## What to work on
Go over the entries and report the lines where the word "Lambda" occurs.

Records drawn from a dataset:
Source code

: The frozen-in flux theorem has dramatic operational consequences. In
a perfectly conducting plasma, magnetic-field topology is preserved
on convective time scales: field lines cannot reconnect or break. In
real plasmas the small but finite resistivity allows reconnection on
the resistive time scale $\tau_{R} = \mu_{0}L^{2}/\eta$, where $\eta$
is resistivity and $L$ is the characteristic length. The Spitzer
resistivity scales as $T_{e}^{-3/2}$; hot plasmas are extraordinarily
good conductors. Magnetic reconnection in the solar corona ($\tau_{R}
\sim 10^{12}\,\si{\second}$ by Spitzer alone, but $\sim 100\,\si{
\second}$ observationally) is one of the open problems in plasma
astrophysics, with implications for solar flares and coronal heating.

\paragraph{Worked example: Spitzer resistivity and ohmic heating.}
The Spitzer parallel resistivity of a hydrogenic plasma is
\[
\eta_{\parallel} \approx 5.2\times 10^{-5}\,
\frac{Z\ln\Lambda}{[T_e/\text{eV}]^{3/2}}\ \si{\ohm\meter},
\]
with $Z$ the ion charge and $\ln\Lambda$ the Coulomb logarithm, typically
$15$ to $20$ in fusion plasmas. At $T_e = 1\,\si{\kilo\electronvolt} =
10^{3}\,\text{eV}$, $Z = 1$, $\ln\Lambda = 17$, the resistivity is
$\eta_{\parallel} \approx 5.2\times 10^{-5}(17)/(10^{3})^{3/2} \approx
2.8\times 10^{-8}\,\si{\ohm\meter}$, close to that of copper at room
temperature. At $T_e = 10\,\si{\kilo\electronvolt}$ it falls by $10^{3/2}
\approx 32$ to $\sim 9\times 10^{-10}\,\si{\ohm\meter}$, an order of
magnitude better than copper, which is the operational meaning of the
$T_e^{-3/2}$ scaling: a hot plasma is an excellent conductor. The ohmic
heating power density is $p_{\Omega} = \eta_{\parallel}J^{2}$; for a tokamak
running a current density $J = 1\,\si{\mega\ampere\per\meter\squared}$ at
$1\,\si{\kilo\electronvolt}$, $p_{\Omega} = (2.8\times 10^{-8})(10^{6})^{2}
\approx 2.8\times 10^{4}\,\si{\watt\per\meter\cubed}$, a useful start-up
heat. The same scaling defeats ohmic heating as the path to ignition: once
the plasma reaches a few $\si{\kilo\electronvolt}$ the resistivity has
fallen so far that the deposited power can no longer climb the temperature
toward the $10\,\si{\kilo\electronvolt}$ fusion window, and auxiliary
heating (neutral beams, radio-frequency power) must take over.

## Result below
\frac{Z\ln\Lambda}{[T_e/\text{eV}]^{3/2}}\ \si{\ohm\meter},
with $Z$ the ion charge and $\ln\Lambda$ the Coulomb logarithm, typically
10^{3}\,\text{eV}$, $Z = 1$, $\ln\Lambda = 17$, the resistivity is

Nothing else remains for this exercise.